BEGIN
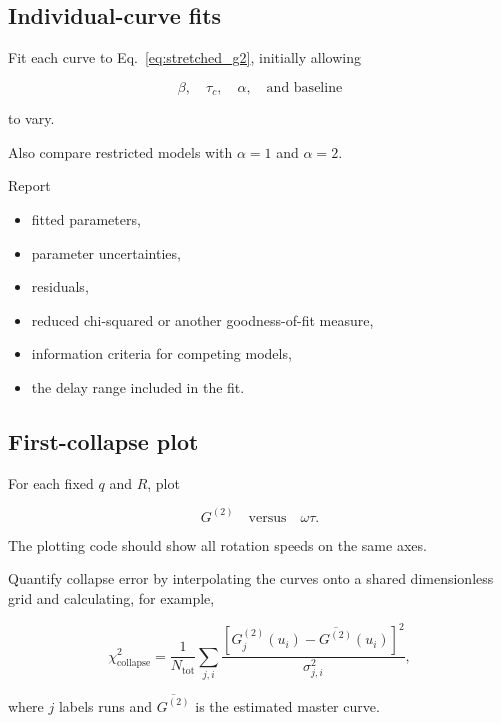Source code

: \documentclass[11pt,letterpaper]{article}
\newcommand{\Gnorm}{G^{(2)}}
\begin{document}
\subsection{Individual-curve fits}

Fit each curve to Eq.~\eqref{eq:stretched_g2}, initially allowing

\begin{equation}
    \beta,\quad \tau_c,\quad \alpha,\quad \text{and baseline}
\end{equation}

to vary.

Also compare restricted models with $\alpha=1$ and $\alpha=2$.

Report

\begin{itemize}[leftmargin=2em]
    \item fitted parameters,
    \item parameter uncertainties,
    \item residuals,
    \item reduced chi-squared or another goodness-of-fit measure,
    \item information criteria for competing models,
    \item the delay range included in the fit.
\end{itemize}

\subsection{First-collapse plot}

For each fixed $q$ and $R$, plot

\begin{equation}
    \Gnorm
    \quad \text{versus} \quad
    \omega\tau.
\end{equation}

The plotting code should show all rotation speeds on the same axes.

Quantify collapse error by interpolating the curves onto a shared
dimensionless grid and calculating, for example,

\begin{equation}
    \chi^2_{\mathrm{collapse}}
    =
    \frac{1}{N_{\mathrm{tot}}}
    \sum_{j,i}
    \frac{
    \left[
    \Gnorm_j(u_i)-\overline{\Gnorm}(u_i)
    \right]^2
    }{
    \sigma_{j,i}^2
    },
    \label{eq:collapse_error}
\end{equation}

where $j$ labels runs and $\overline{\Gnorm}$ is the estimated master curve.
\end{document}
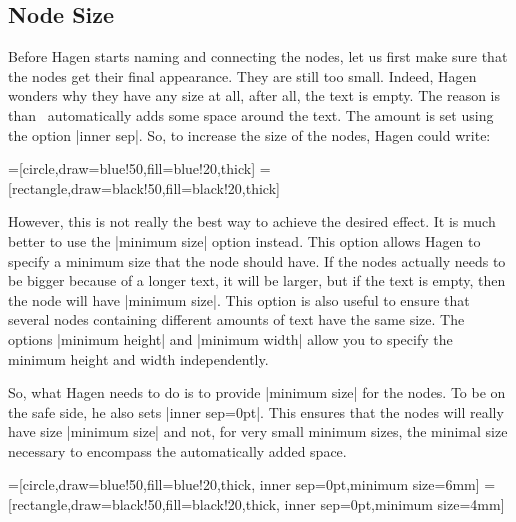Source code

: \subsection{Node Size}

Before Hagen starts naming and connecting the nodes, let us first
make sure that the nodes get their final appearance. They are still
too small. Indeed, Hagen wonders why they have any size at all, after
all, the text is empty. The reason is than \tikzname\ automatically
adds some space around the text. The amount is set using the option
|inner sep|. So, to increase the size of the nodes, Hagen could write:

\begin{codeexample}[]
=[circle,draw=blue!50,fill=blue!20,thick]
=[rectangle,draw=black!50,fill=black!20,thick]
\end{codeexample}

However, this is not really the best way to achieve the desired
effect. It is much better to use the |minimum size| option
instead. This option allows Hagen to specify a minimum size that the
node should have. If the nodes actually needs to be bigger because of
a longer text, it will be larger, but if the text is empty, then the
node will have |minimum size|. This option is also useful to ensure
that several nodes containing different amounts of text have the same
size. The options |minimum height| and |minimum width| allow you to
specify the minimum height and width independently. 

So, what Hagen needs to do is to provide |minimum size| for the
nodes. To be on the safe side, he also sets |inner sep=0pt|. This
ensures that the nodes will really have size |minimum size| and not,
for very small minimum sizes, the minimal size necessary to encompass
the automatically added space.

\begin{codeexample}[]
=[circle,draw=blue!50,fill=blue!20,thick,
                   inner sep=0pt,minimum size=6mm]
=[rectangle,draw=black!50,fill=black!20,thick,
                        inner sep=0pt,minimum size=4mm]
\end{codeexample}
END
*WORK INSTRUCTIONS*.
All lines of the listing must be given again exactly, excluding the pictures.

*ANSWER SPACE*.
Source code

: \documentclass[11pt,letterpaper]{article}
\newcommand{\Gnorm}{G^{(2)}}
\begin{document}
\subsection{Individual-curve fits}

Fit each curve to Eq.~\eqref{eq:stretched_g2}, initially allowing

\begin{equation}
    \beta,\quad \tau_c,\quad \alpha,\quad \text{and baseline}
\end{equation}

to vary.

Also compare restricted models with $\alpha=1$ and $\alpha=2$.

Report

\begin{itemize}[leftmargin=2em]
    \item fitted parameters,
    \item parameter uncertainties,
    \item residuals,
    \item reduced chi-squared or another goodness-of-fit measure,
    \item information criteria for competing models,
    \item the delay range included in the fit.
\end{itemize}

\subsection{First-collapse plot}

For each fixed $q$ and $R$, plot

\begin{equation}
    \Gnorm
    \quad \text{versus} \quad
    \omega\tau.
\end{equation}

The plotting code should show all rotation speeds on the same axes.

Quantify collapse error by interpolating the curves onto a shared
dimensionless grid and calculating, for example,

\begin{equation}
    \chi^2_{\mathrm{collapse}}
    =
    \frac{1}{N_{\mathrm{tot}}}
    \sum_{j,i}
    \frac{
    \left[
    \Gnorm_j(u_i)-\overline{\Gnorm}(u_i)
    \right]^2
    }{
    \sigma_{j,i}^2
    },
    \label{eq:collapse_error}
\end{equation}

where $j$ labels runs and $\overline{\Gnorm}$ is the estimated master curve.
\end{document}
Source code

: \subsection{Node Size}

Before Hagen starts naming and connecting the nodes, let us first
make sure that the nodes get their final appearance. They are still
too small. Indeed, Hagen wonders why they have any size at all, after
all, the text is empty. The reason is than \tikzname\ automatically
adds some space around the text. The amount is set using the option
|inner sep|. So, to increase the size of the nodes, Hagen could write:

\begin{codeexample}[]
=[circle,draw=blue!50,fill=blue!20,thick]
=[rectangle,draw=black!50,fill=black!20,thick]
\end{codeexample}

However, this is not really the best way to achieve the desired
effect. It is much better to use the |minimum size| option
instead. This option allows Hagen to specify a minimum size that the
node should have. If the nodes actually needs to be bigger because of
a longer text, it will be larger, but if the text is empty, then the
node will have |minimum size|. This option is also useful to ensure
that several nodes containing different amounts of text have the same
size. The options |minimum height| and |minimum width| allow you to
specify the minimum height and width independently. 

So, what Hagen needs to do is to provide |minimum size| for the
nodes. To be on the safe side, he also sets |inner sep=0pt|. This
ensures that the nodes will really have size |minimum size| and not,
for very small minimum sizes, the minimal size necessary to encompass
the automatically added space.

\begin{codeexample}[]
=[circle,draw=blue!50,fill=blue!20,thick,
                   inner sep=0pt,minimum size=6mm]
=[rectangle,draw=black!50,fill=black!20,thick,
                        inner sep=0pt,minimum size=4mm]
\end{codeexample}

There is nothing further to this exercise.